Lab-3: Binary Mystery
For this lab, you need to use a native x86 Linux machine instead of inside a docker container. First, you follow instructions below to log into such a Linux server maintained by CIMS. Next, you clone the lab's repository on this CIMS Linux server. Finally, you can follow the instructions to do the lab on the CIMS Linux server.
Log into a CIMS Linux server from your laptop
You will do the lab on a CIMS server called snappy2.cims.nyu.edu, which you access via a gateway host called access.cims.nyu.edu. To do so, open a terminal on your laptop (if you use Windows, type wsl in PowerShell).
$ ssh@access.cims.nyu.edu [Enter your password. Then select 1 or 2 for further authentication]

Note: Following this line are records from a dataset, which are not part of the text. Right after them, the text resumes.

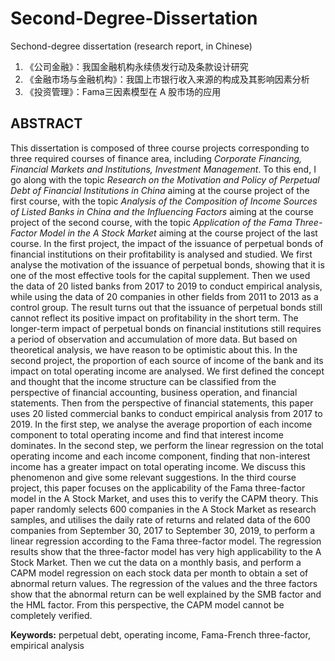 # Second-Degree-Dissertation
Sechond-degree dissertation (research report, in Chinese)

1. 《公司金融》：我国金融机构永续债发行动及条款设计研究
2. 《金融市场与金融机构》：我国上市银行收入来源的构成及其影响因素分析
3. 《投资管理》：Fama三因素模型在 A 股市场的应用


## ABSTRACT
This dissertation is composed of three course projects corresponding to three required courses of finance area, including <i>Corporate Financing, Financial Markets and Institutions, Investment Management</i>. To this end, I go along with the topic <i>Research on the Motivation and Policy of Perpetual Debt of Financial Institutions in China </i>aiming at the course project of the first course, with the topic <i>Analysis of the Composition of Income Sources of Listed Banks in China and the Influencing Factors</i> aiming at the course project of the second course, with the topic <i>Application of the Fama Three-Factor Model in the A Stock Market</i> aiming at the course project of the last course.
In the first project, the impact of the issuance of perpetual bonds of financial institutions on their profitability is analysed and studied. We first analyse the motivation of the issuance of perpetual bonds, showing that it is one of the most effective tools for the capital supplement. Then we used the data of 20 listed banks from 2017 to 2019 to conduct empirical analysis, while using the data of 20 companies in other fields from 2011 to 2013 as a control group. The result turns out that the issuance of perpetual bonds still cannot reflect its positive impact on profitability in the short term. The longer-term impact of perpetual bonds on financial institutions still requires a period of observation and accumulation of more data. But based on theoretical analysis, we have reason to be optimistic about this.
In the second project, the proportion of each source of income of the bank and its impact on total operating income are analysed. We first defined the concept and thought that the income structure can be classified from the perspective of financial accounting, business operation, and financial statements. Then from the perspective of financial statements, this paper uses 20 listed commercial banks to conduct empirical analysis from 2017 to 2019. In the first step, we analyse the average proportion of each income component to total operating income and find that interest income dominates. In the second step, we perform the linear regression on the total operating income and each income component, finding that non-interest income has a greater impact on total operating income. We discuss this phenomenon and give some relevant suggestions.
In the third course project, this paper focuses on the applicability of the Fama three-factor model in the A Stock Market, and uses this to verify the CAPM theory. This paper randomly selects 600 companies in the A Stock Market as research samples, and utilises the daily rate of returns and related data of the 600 companies from September 30, 2017 to September 30, 2019, to perform a linear regression according to the Fama three-factor model. The regression results show that the three-factor model has very high applicability to the A Stock Market. Then we cut the data on a monthly basis, and perform a CAPM model regression on each stock data per month to obtain a set of abnormal return values. The regression of the values and the three factors show that the abnormal return can be well explained by the SMB factor and the HML factor. From this perspective, the CAPM model cannot be completely verified.

<b>Keywords:</b> perpetual debt, operating income, Fama-French three-factor, empirical analysis
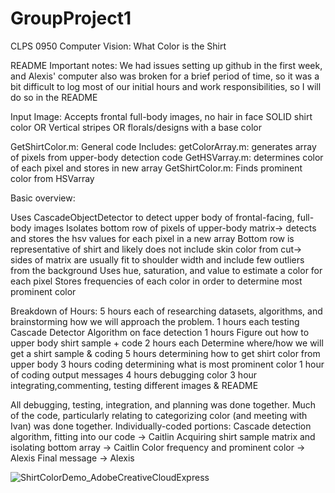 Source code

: # GroupProject1
CLPS 0950 Computer Vision: What Color is the Shirt

README
Important notes:
We had issues setting up github in the first week, and Alexis' computer
also was broken for a brief period of time, so it was a bit difficult to
log most of our initial hours and work responsibilities, so I will do so
in the README

Input Image:
Accepts frontal full-body images, no hair in face
SOLID shirt color OR Vertical stripes OR florals/designs with a base color


GetShirtColor.m: General code
Includes:
getColorArray.m: generates array of pixels from upper-body detection code
GetHSVarray.m: determines color of each pixel and stores in new array
GetShirtColor.m: Finds prominent color from HSVarray

Basic overview:

Uses CascadeObjectDetector to detect upper body of frontal-facing, full-body images
Isolates bottom row of pixels of upper-body matrix→ detects and stores the hsv values for each pixel in a new array
Bottom row is representative of shirt and likely does not include skin color from cut→ sides of matrix are usually fit to shoulder width and include few outliers from the background
Uses hue, saturation, and value to estimate a color for each pixel
Stores frequencies of each color in order to determine most prominent color

Breakdown of Hours:
5 hours each of researching datasets, algorithms, and brainstorming how we will approach the problem.
1 hours each testing Cascade Detector Algorithm on face detection
1 hours Figure out how to upper body shirt sample + code
2 hours each Determine where/how we will get a shirt sample & coding
5 hours determining how to get shirt color from upper body
3 hours coding determining what is most prominent color
1 hour of coding output messages
4 hours debugging color
3 hour integrating,commenting, testing different images & README

All debugging, testing, integration, and planning was done together. Much of the code, particularly relating to categorizing color (and meeting with Ivan) was done together.
Individually-coded portions:
Cascade detection algorithm, fitting into our code → Caitlin
Acquiring shirt sample matrix and isolating bottom array → Caitlin
Color frequency and prominent color → Alexis
Final message → Alexis

![ShirtColorDemo_AdobeCreativeCloudExpress](https://user-images.githubusercontent.com/77941819/160040527-8e170732-2db5-4044-bf81-328a78a0ef15.gif)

Continue to log into snappy1 by typing
[netid@access2 ~]$ ssh snappy2
Cloing the lab repository
First, click on Lab3's github classroom invitation link (posted on Campuswire) and select your NYU netid. Next, clone your repo by typing the following
snappy2$ mkdir -p cso-labs snappy2$ cd cso-labs snappy2$ git clone git@github.com:nyu-cso-sp26/lab3-<YourGithubUsername>.git lab3
Do lab3 by uncovering the mystery of x86 assembly
The lab contains two parts. In part-1, you reconstruct semantically equivalent C functions based on their assembly and execution. In part-2, you perform a control flow hijacking attack by exploiting a buffer overflow vulnerability in the given program.Part-1: Reconstruct equivalent C code from assembly
In this part, you are to reconstruct five C functions by examining their corresponding machine code and running the executable in gdb.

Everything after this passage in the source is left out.